Borrowing, financial control board and shifting fiscal year all meet resistance

David Freedlander

Wed, 24 Mar 2010 17:37:00

Lt. Gov. Richard Ravitch’s 14-page proposal to reform the state’s budgeting process has been shelved temporarily as all eyes focus on closing the yawning budget gap.

But once the Legislature and the governor agree on new spending reductions and revenue generators, the Ravitch plan could re-materialize, as officials find themselves unable to close the deficit without turning to borrowing.

The Paterson administration is likely to insist that any borrowing be done the Ravitch way, according to administration officials, with more restrictions so that any one-shots are filled in quicker and done with greater transparency.

If legislators and the governor agree on the need to borrow, the other pieces of the Ravitch plan will likely be back on the bargaining table.

Ravitch himself has urged the Assembly and Senate against splitting his plan, saying that it needs to be passed in full.

According to several sources, there is currently broad agreement among Democrats on several parts of the plan, especially the need to shift from cash accounting to Generally Accepted Accounting Principles (GAAP) accounting, which forces the government to recognize revenues and expenditures as they happen, and the need to push the start of the state’s fiscal year to July 1 from April 1.

Though 46 other states begin their fiscal years on July 1, the Ravitch plan may run into some resistance, especially from suburban legislators who say such a move would wreak havoc on their school districts, which plan their budgets in May based on projections that come out of Albany.

A fiscal year that begins July 1 would push school districts’ budgeting into the summer months, when they can expect even less oversight and participation than they receive now, according to Frank Mauro of the Fiscal Policy Institute.

“The change in fiscal year is not as clear or as simple as people might think,” he said. “Yes, you would have much more information about tax revenues after April, but it also means school budget votes have to happen in the summer, when people are around less.”

The administration could, however, find some common ground by changing the fiscal year but ensuring that a budget gets enacted earlier.

The Ravitch plan seems set to face greater resistance over its calls to institute a financial review board and to give the governor fiscal emergency powers. When Ravitch presented his plan to closed-door meetings of the legislative caucuses, several inside the room said this issue was the main point of contention.

Carl Kruger, the chair of the Senate Finance Committee, said such a plan was a relic of Ravitch’s earlier work rescuing New York City from the brink of bankruptcy, and was unnecessary in Albany.

“New York State is very solvent, in a way that New York City was not,” he said. “We do not need a financial control board. The prerogative of the Legislature is budgets.”

The board would meet quarterly to ensure that the state is balancing its budget in the ongoing manner that Ravitch proposes, without fancy tricks or gimmicks. Backers of the Ravitch plan say that the board would be a review board, not a control board, and could only make suggestions, performing a similar function as the Congressional Budget Office in Washington.

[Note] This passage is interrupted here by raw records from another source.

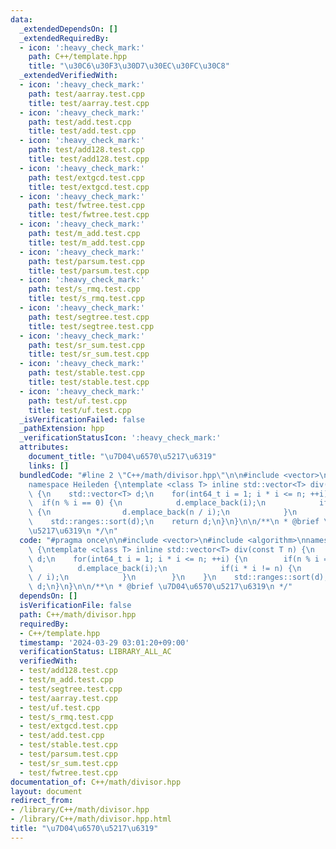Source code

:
 ```yaml
---
data:
  _extendedDependsOn: []
  _extendedRequiredBy:
  - icon: ':heavy_check_mark:'
    path: C++/template.hpp
    title: "\u30C6\u30F3\u30D7\u30EC\u30FC\u30C8"
  _extendedVerifiedWith:
  - icon: ':heavy_check_mark:'
    path: test/aarray.test.cpp
    title: test/aarray.test.cpp
  - icon: ':heavy_check_mark:'
    path: test/add.test.cpp
    title: test/add.test.cpp
  - icon: ':heavy_check_mark:'
    path: test/add128.test.cpp
    title: test/add128.test.cpp
  - icon: ':heavy_check_mark:'
    path: test/extgcd.test.cpp
    title: test/extgcd.test.cpp
  - icon: ':heavy_check_mark:'
    path: test/fwtree.test.cpp
    title: test/fwtree.test.cpp
  - icon: ':heavy_check_mark:'
    path: test/m_add.test.cpp
    title: test/m_add.test.cpp
  - icon: ':heavy_check_mark:'
    path: test/parsum.test.cpp
    title: test/parsum.test.cpp
  - icon: ':heavy_check_mark:'
    path: test/s_rmq.test.cpp
    title: test/s_rmq.test.cpp
  - icon: ':heavy_check_mark:'
    path: test/segtree.test.cpp
    title: test/segtree.test.cpp
  - icon: ':heavy_check_mark:'
    path: test/sr_sum.test.cpp
    title: test/sr_sum.test.cpp
  - icon: ':heavy_check_mark:'
    path: test/stable.test.cpp
    title: test/stable.test.cpp
  - icon: ':heavy_check_mark:'
    path: test/uf.test.cpp
    title: test/uf.test.cpp
  _isVerificationFailed: false
  _pathExtension: hpp
  _verificationStatusIcon: ':heavy_check_mark:'
  attributes:
    document_title: "\u7D04\u6570\u5217\u6319"
    links: []
  bundledCode: "#line 2 \"C++/math/divisor.hpp\"\n\n#include <vector>\n#include <algorithm>\n\
    namespace Heileden {\ntemplate <class T> inline std::vector<T> div(const T n)\
    \ {\n    std::vector<T> d;\n    for(int64_t i = 1; i * i <= n; ++i) {\n      \
    \  if(n % i == 0) {\n            d.emplace_back(i);\n            if(i * i != n)\
    \ {\n                d.emplace_back(n / i);\n            }\n        }\n    }\n\
    \    std::ranges::sort(d);\n    return d;\n}\n}\n\n/**\n * @brief \u7D04\u6570\
    \u5217\u6319\n */\n"
  code: "#pragma once\n\n#include <vector>\n#include <algorithm>\nnamespace Heileden\
    \ {\ntemplate <class T> inline std::vector<T> div(const T n) {\n    std::vector<T>\
    \ d;\n    for(int64_t i = 1; i * i <= n; ++i) {\n        if(n % i == 0) {\n  \
    \          d.emplace_back(i);\n            if(i * i != n) {\n                d.emplace_back(n\
    \ / i);\n            }\n        }\n    }\n    std::ranges::sort(d);\n    return\
    \ d;\n}\n}\n\n/**\n * @brief \u7D04\u6570\u5217\u6319\n */"
  dependsOn: []
  isVerificationFile: false
  path: C++/math/divisor.hpp
  requiredBy:
  - C++/template.hpp
  timestamp: '2024-03-29 03:01:20+09:00'
  verificationStatus: LIBRARY_ALL_AC
  verifiedWith:
  - test/add128.test.cpp
  - test/m_add.test.cpp
  - test/segtree.test.cpp
  - test/aarray.test.cpp
  - test/uf.test.cpp
  - test/s_rmq.test.cpp
  - test/extgcd.test.cpp
  - test/add.test.cpp
  - test/stable.test.cpp
  - test/parsum.test.cpp
  - test/sr_sum.test.cpp
  - test/fwtree.test.cpp
documentation_of: C++/math/divisor.hpp
layout: document
redirect_from:
- /library/C++/math/divisor.hpp
- /library/C++/math/divisor.hpp.html
title: "\u7D04\u6570\u5217\u6319"
---
```

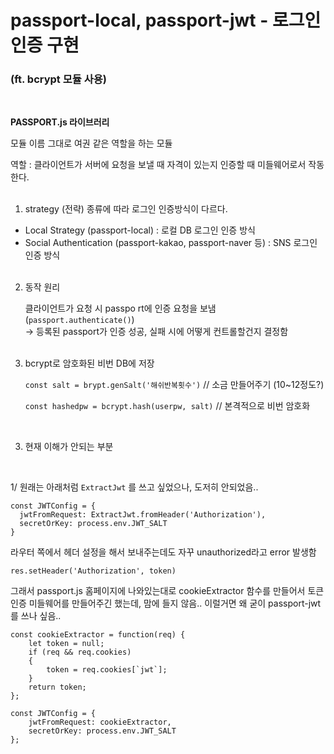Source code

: # passport-local, passport-jwt - 로그인 인증 구현

### (ft. bcrypt 모듈 사용)

<br>

**PASSPORT.js 라이브러리**

모듈 이름 그대로 여권 같은 역할을 하는 모듈

역할 : 클라이언트가 서버에 요청을 보낼 때 자격이 있는지 인증할 때 미들웨어로서 작동한다.  
<br>

1. strategy (전략) 종류에 따라 로그인 인증방식이 다르다.

- Local Strategy (passport-local) : 로컬 DB 로그인 인증 방식
- Social Authentication (passport-kakao, passport-naver 등) : SNS 로그인 인증 방식  
  <br>

2. 동작 원리

   클라이언트가 요청 시 passpo rt에 인증 요청을 보냄 (`passport.authenticate()`)  
   -> 등록된 passport가 인증 성공, 실패 시에 어떻게 컨트롤할건지 결정함  
   <br>

3. bcrypt로 암호화된 비번 DB에 저장
   <br>

   `const salt = brypt.genSalt('해쉬반복횟수')` // 소금 만들어주기 (10~12정도?)

   `const hashedpw = bcrypt.hash(userpw, salt)` // 본격적으로 비번 암호화

<br> 


3. 현재 이해가 안되는 부분

<br>

1/ 원래는 아래처럼 `ExtractJwt` 를 쓰고 싶었으나, 도저히 안되었음..

    const JWTConfig = {
      jwtFromRequest: ExtractJwt.fromHeader('Authorization'),
      secretOrKey: process.env.JWT_SALT
    }

라우터 쪽에서 헤더 설정을 해서 보내주는데도 자꾸 unauthorized라고 error 발생함

    res.setHeader('Authorization', token)

그래서 passport.js 홈페이지에 나와있는대로 cookieExtractor 함수를 만들어서 토큰 인증 미들웨어를 만들어주긴 했는데, 맘에 들지 않음.. 이럴거면 왜 굳이 passport-jwt를 쓰나 싶음..

```
const cookieExtractor = function(req) {
	let token = null;
	if (req && req.cookies)
	{
		token = req.cookies[`jwt`];
	}
	return token;
};

const JWTConfig = {
	jwtFromRequest: cookieExtractor,
	secretOrKey: process.env.JWT_SALT
};
```
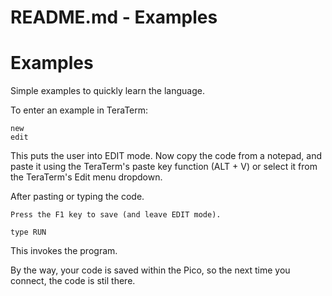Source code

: 
# README.md - Examples

# Examples

Simple examples to quickly learn the language.

To enter an example in TeraTerm:

```
new
edit
```

This puts the user into EDIT mode.  Now copy the code from a notepad,
and paste it using the TeraTerm's paste key function (ALT + V) or
select it from the TeraTerm's Edit menu dropdown.

After pasting or typing the code.
```
Press the F1 key to save (and leave EDIT mode).

type RUN
```

This invokes the program. 

By the way, your code is saved within the Pico, so the next time you connect, the code is stil there.

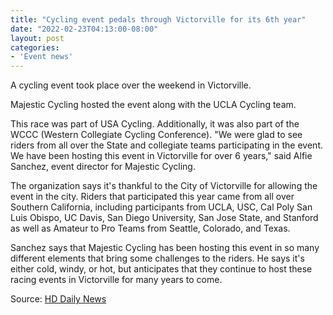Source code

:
 ```yaml
---
title: "Cycling event pedals through Victorville for its 6th year"
date: "2022-02-23T04:13:00-08:00"
layout: post
categories:
- 'Event news'
---
```


A cycling event took place over the weekend in Victorville.

Majestic Cycling hosted the event along with the UCLA Cycling team.

This race was part of USA Cycling. Additionally, it was also part of the WCCC (Western Collegiate Cycling Conference). "We were glad to see riders from all over the State and collegiate teams participating in the event. We have been hosting this event in Victorville for over 6 years," said Alfie Sanchez, event director for Majestic Cycling.

The organization says it's thankful to the City of Victorville for allowing the event in the city. Riders that participated this year came from all over Southern California, including participants from UCLA, USC, Cal Poly San Luis Obispo, UC Davis, San Diego University, San Jose State, and Stanford as well as Amateur to Pro Teams from Seattle, Colorado, and Texas.

Sanchez says that Majestic Cycling has been hosting this event in so many different elements that bring some challenges to the riders. He says it's either cold, windy, or hot, but anticipates that they continue to host these racing events in Victorville for many years to come.

Source: [HD Daily News](https://www.hddailynews.com/news/local/cycling-event-pedals-through-victorville-for-its-6th-year/article_a2a35096-9365-11ec-80b8-7b7383c73d6d.html)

But even experts that support the Ravitch plan wonder if even the limited authority of the review board goes too far. Across-the-board cuts, they say, could give intransigent officials too much power to derail the budget. If a group of lawmakers, for example, really wanted to cut spending, they could refuse to negotiate in good faith with a governor.

“It’s kind of a nuclear option,” said Iris J. Lav, a senior adviser at the Center on Budget and Policy Priorities. “It probably is too drastic to work for the purposes for which it is intended. A remedy that nobody wants to put into effect means there is no remedy.”

The administration is hoping that an offer to restore to the Legislature other budgetary powers may serve as a negotiating chip. Under the terms of the 2001 Silver v. Pataki lawsuit, an executive can direct how funds that the Legislature appropriates are spent, and the Paterson administration has signaled they would be willing to restore the Legislature’s prerogatives in exchange for passage of the Ravitch plan.

Republicans have signaled that they are unlikely to support any part of the Ravitch plan—“I think the chances that you get 30 Republican votes are slim to none,” said State Sen. John DeFrancisco—but administration officials appear willing to go around them.

“The Republican strategy is just like the Republican strategy in Washington,” said one. “Stand on the sidelines and throw bombs into the proceedings and hope they catch on fire.”

Despite heated words at the outset, Albany insiders expect the Ravitch plan to pass. He has the kind of stature there that forces legislators to take what he says seriously, and the state’s increasingly alarming budget outlook may prod even recalcitrant lawmakers to begin cherry-picking parts of the plan—precisely what Ravitch and others fear.

This has happened before. In 2008, Ravitch unveiled a plan to rescue the Metropolitan Transportation Authority. Lawmakers instituted some of his recommendations, but avoided, for example, tolling the East River bridges. Today, the MTA faces a nearly $800 million shortfall, and long-term structural issues remain unaddressed.

“The plan has to be adopted all or nothing,” says Carol Kellerman, president of the Citizen’s Budget Commission. “But who is to say we won’t just end up with nothing?”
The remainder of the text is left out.